Caractères
Il faut (re)lire George Orwell ou Alfred Jarry pour empêcher la machine à décerveler de tourner à plein régime

La post-vérité fait le bonheur des libraires. Il paraît qu’aux Etats-Unis, on ne jure plus que par 1984 de Georges Orwell. Il faut relire ses livres, tous disent le pouvoir et le démasquent avec force. Mais voici deux autres pistes de lecture en cette période d’outrances politiques et de carnaval.
Le Complot contre l’Amérique de Philip Roth (2004), où l’écrivain américain imagine dans une uchronie fascinante, l’élection à la présidence des Etats-Uni, de l’aviateur Charles Lindbergh, premier à relier en solitaire New York à Paris en 1927. Le beau pilote est un sympathisant d’Hitler, décoré par les Nazis. Il aurait pu, imagine Philip Roth, être tenté d'utiliser l’immense popularité que lui a valu son exploit, pour se faire élire contre Franklin Roosevelt en 1940, après une campagne aux relents violemment antisémites et portée par des idées isolationnistes.
Doute et angoisse
Philippe Roth décrit un pays sens dessus dessous, des alliances internationales qui valsent et des portions entières de la population américaine plongées dans le doute et l’angoisse. «Notre patrie, c'était l'Amérique.
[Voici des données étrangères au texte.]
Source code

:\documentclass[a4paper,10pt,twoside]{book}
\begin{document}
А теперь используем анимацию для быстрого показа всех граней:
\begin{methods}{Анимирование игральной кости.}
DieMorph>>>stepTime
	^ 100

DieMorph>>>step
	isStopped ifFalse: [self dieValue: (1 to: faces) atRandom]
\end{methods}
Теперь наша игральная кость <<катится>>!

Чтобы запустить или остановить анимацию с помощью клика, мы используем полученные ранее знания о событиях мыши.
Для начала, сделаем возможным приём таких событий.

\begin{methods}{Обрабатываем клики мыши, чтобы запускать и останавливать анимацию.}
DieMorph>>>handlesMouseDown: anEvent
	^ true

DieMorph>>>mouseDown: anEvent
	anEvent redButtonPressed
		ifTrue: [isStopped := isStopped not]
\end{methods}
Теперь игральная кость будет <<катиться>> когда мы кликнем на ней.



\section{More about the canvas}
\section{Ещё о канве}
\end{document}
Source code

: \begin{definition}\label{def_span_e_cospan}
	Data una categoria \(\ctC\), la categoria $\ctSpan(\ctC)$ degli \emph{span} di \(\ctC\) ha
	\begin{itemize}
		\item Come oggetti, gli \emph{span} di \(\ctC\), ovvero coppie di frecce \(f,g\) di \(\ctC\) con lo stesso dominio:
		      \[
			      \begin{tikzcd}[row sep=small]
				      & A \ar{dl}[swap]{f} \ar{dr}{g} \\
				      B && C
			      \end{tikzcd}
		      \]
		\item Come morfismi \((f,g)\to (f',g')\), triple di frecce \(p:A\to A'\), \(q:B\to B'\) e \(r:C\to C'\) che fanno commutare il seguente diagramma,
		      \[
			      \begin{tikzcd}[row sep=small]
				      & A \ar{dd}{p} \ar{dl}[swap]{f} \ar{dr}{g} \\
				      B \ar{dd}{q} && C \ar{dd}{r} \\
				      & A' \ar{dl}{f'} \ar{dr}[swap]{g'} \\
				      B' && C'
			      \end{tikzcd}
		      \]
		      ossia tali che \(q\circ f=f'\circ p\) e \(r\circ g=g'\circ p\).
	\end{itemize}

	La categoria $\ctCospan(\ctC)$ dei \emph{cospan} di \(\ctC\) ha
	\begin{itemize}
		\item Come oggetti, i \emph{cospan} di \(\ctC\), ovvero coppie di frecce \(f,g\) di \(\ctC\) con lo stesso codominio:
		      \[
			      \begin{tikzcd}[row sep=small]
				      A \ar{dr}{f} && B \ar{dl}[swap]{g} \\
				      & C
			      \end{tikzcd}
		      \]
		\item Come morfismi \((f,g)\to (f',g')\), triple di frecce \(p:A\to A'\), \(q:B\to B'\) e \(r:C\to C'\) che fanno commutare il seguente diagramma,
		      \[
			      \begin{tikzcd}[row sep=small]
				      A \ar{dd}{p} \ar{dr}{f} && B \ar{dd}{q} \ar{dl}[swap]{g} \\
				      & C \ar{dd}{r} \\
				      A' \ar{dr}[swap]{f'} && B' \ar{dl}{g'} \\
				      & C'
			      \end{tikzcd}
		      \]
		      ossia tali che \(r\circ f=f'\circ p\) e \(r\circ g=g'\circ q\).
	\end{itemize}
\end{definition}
Et puis les républicains investirent Lindbergh, et tout changea».
«O Bougrelas! Quand je me rappelle combien nous étions heureux avant l’arrivée de ce Père Ubu! Mais maintenant, hélas! tout est changé!» Les exploits d’Ubu Roi (1900) imaginé par Alfred Jarry donnent une version grotesque, folle et inquiétante, des actes potentiels des potentats de tout poil. Le père Ubu, figure burlesque inspirée notamment par Macbeth, assassine le roi Vanceslas de Pologne et prend sa place. Devenu roi, il déclare: «J'ai l'honneur de vous annoncer que pour enrichir le royaume je vais faire périr tous les Nobles et prendre leurs biens».
Au peuple qui l’acclame il lance: «Ça ne m'amusait guère de vous donner de l'argent, mais vous savez, c'est la Mère Ubu qui a voulu. Au moins, promettez-moi de bien payer les impôts.» L’histoire finit mal. Quelques batailles plus tard, on retrouve un Ubu, détrôné et battu, mais prêt à relancer ailleurs la machine à décerveler: «Voyez, voyez la machin’ tourner / Voyez, voyez la cervell’ sauter, /Voyez, voyez les Rentiers trembler; / Hourra, cornes-au-cul, vive le Père Ubu!»
Lire Orwell, Roth et Jarry ne change rien au réel. Mais leurs livres rattachent les temps présents à l’histoire humaine, à notre part poétique, à notre part obscure, au carnaval, au théâtre et au rire. Et, surtout, ils empêchent la machine à décerveler de tourner à plein régime.